- **Extracted entries**:
»»
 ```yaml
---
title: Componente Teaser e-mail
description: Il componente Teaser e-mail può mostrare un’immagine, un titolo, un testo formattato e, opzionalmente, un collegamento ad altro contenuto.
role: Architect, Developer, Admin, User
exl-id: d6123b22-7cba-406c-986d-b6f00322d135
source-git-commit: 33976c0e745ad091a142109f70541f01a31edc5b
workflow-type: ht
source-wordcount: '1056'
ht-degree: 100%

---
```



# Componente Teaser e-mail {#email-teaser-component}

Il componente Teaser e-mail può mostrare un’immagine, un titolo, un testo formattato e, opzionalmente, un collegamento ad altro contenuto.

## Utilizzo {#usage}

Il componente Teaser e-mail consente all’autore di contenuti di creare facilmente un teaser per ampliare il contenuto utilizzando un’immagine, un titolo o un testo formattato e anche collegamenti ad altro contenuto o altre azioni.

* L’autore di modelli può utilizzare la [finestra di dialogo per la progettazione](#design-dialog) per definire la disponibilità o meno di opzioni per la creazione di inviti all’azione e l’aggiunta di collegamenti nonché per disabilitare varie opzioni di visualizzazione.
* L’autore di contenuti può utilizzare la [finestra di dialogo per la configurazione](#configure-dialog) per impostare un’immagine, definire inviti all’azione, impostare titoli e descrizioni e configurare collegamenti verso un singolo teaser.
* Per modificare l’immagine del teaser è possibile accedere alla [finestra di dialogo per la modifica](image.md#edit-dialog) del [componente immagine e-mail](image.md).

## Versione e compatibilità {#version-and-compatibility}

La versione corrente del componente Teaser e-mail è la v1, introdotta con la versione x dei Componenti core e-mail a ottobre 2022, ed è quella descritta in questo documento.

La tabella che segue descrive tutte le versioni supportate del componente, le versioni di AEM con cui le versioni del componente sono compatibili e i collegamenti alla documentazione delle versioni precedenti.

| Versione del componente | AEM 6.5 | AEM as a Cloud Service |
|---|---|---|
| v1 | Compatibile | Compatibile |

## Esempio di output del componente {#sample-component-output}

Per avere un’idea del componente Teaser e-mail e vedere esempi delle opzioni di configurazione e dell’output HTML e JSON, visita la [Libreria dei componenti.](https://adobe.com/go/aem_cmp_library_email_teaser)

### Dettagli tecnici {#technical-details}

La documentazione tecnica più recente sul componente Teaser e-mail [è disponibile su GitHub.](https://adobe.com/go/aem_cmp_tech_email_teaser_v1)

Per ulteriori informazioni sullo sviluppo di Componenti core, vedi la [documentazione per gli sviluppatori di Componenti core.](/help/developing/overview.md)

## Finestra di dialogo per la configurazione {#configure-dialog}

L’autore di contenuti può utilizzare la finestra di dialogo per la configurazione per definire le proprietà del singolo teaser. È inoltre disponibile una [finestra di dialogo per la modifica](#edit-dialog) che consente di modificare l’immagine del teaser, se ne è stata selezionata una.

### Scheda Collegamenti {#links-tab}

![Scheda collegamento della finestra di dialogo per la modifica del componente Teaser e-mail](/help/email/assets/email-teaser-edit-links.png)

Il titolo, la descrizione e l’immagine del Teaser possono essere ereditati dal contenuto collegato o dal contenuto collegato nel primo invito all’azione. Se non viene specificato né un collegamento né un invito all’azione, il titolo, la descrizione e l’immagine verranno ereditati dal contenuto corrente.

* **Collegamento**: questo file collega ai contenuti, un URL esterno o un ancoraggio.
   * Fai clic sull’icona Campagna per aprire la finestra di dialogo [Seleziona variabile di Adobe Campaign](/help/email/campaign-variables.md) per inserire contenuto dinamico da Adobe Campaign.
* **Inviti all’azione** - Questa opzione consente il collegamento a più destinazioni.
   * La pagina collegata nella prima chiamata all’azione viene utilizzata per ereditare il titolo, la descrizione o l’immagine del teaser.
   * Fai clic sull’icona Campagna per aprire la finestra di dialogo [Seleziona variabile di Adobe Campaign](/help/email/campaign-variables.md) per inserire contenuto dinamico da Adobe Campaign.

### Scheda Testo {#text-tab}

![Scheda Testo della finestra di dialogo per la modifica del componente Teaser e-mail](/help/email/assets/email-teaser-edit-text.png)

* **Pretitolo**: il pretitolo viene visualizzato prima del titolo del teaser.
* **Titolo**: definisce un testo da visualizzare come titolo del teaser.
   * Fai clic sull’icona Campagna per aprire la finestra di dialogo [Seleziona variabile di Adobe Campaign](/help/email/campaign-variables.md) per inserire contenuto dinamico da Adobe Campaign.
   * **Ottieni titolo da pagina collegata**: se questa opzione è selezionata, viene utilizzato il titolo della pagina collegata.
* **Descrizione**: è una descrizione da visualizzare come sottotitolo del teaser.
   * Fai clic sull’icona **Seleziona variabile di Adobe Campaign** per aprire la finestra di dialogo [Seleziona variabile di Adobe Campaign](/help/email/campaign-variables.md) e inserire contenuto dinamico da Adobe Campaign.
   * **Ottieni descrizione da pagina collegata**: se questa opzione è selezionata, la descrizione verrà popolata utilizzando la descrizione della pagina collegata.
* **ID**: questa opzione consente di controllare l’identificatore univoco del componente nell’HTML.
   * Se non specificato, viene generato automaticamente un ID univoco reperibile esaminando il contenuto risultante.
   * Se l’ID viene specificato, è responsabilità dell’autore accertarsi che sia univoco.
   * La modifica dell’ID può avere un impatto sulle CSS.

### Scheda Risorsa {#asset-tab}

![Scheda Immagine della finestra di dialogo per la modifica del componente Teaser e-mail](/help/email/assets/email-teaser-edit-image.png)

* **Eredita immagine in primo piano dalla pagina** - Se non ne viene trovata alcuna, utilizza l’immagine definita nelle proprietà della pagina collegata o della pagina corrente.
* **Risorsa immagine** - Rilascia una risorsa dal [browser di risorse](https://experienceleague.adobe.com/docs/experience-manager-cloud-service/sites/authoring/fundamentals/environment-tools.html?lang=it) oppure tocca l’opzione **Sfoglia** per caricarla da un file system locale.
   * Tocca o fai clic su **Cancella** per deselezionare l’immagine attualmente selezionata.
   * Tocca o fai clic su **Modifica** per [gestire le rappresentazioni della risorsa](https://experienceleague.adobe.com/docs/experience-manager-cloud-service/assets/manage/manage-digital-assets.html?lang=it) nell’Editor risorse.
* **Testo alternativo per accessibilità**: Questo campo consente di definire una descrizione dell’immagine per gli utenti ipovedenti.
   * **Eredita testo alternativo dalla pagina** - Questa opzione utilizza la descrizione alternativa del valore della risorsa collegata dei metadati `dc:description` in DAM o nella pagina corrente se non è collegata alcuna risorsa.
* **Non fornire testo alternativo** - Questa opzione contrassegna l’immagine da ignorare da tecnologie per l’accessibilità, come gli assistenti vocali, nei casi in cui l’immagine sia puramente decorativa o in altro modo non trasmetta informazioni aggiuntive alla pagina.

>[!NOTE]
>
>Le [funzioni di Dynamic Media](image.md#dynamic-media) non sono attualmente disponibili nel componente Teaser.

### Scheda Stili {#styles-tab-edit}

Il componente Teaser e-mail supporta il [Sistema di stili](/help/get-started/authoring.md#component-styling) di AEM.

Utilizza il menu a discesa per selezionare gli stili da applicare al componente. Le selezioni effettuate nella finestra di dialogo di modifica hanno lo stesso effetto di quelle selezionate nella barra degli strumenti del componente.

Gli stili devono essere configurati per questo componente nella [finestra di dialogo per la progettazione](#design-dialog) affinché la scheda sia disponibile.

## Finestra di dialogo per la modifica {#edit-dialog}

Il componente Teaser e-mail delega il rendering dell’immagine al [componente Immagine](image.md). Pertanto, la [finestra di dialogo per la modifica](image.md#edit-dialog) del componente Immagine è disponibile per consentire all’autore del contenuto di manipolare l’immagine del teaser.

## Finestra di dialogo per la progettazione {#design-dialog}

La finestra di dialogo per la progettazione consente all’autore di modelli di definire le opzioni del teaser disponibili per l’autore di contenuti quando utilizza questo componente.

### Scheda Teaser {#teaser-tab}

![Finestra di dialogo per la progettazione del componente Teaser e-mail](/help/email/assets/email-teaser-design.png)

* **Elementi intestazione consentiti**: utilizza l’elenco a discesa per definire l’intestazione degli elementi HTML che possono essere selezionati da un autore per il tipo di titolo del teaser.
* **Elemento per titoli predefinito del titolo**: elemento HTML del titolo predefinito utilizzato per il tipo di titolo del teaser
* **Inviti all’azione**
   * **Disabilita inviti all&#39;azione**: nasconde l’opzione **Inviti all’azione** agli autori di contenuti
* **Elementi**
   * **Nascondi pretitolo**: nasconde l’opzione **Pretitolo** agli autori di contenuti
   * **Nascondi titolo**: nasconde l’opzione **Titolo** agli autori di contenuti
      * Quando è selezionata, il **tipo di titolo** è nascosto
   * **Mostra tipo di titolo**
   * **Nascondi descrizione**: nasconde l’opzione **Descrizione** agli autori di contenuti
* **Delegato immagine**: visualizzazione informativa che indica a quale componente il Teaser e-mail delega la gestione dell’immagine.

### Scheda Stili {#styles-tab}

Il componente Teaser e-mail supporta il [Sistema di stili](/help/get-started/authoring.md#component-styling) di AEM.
««
- **Exercise instructions**:
Your output must be the lines of the material above, from the first through the line that contains "Il componente Teaser e-mail consente", copied exactly. Include both endpoints and nothing else.

- **Response**:
 ```yaml
---
title: Componente Teaser e-mail
description: Il componente Teaser e-mail può mostrare un’immagine, un titolo, un testo formattato e, opzionalmente, un collegamento ad altro contenuto.
role: Architect, Developer, Admin, User
exl-id: d6123b22-7cba-406c-986d-b6f00322d135
source-git-commit: 33976c0e745ad091a142109f70541f01a31edc5b
workflow-type: ht
source-wordcount: '1056'
ht-degree: 100%

---
```



# Componente Teaser e-mail {#email-teaser-component}

Il componente Teaser e-mail può mostrare un’immagine, un titolo, un testo formattato e, opzionalmente, un collegamento ad altro contenuto.

## Utilizzo {#usage}

Il componente Teaser e-mail consente all’autore di contenuti di creare facilmente un teaser per ampliare il contenuto utilizzando un’immagine, un titolo o un testo formattato e anche collegamenti ad altro contenuto o altre azioni.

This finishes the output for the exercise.